Instructions for the task: Go to the line containing "First results :-/" in the records below. Repeat it and the lines after it exactly, all the way to the end.

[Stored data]

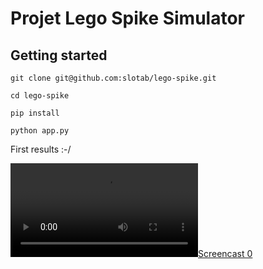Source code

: # Projet Lego Spike Simulator

## Getting started

```
git clone git@github.com:slotab/lego-spike.git
```
```
cd lego-spike
```
```
pip install
```
```
python app.py
```


First results :-/

[![Screencast 0](demo/screencast0.webm)](demo/screencast0.webm)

Solution below:
First results :-/

[![Screencast 0](demo/screencast0.webm)](demo/screencast0.webm)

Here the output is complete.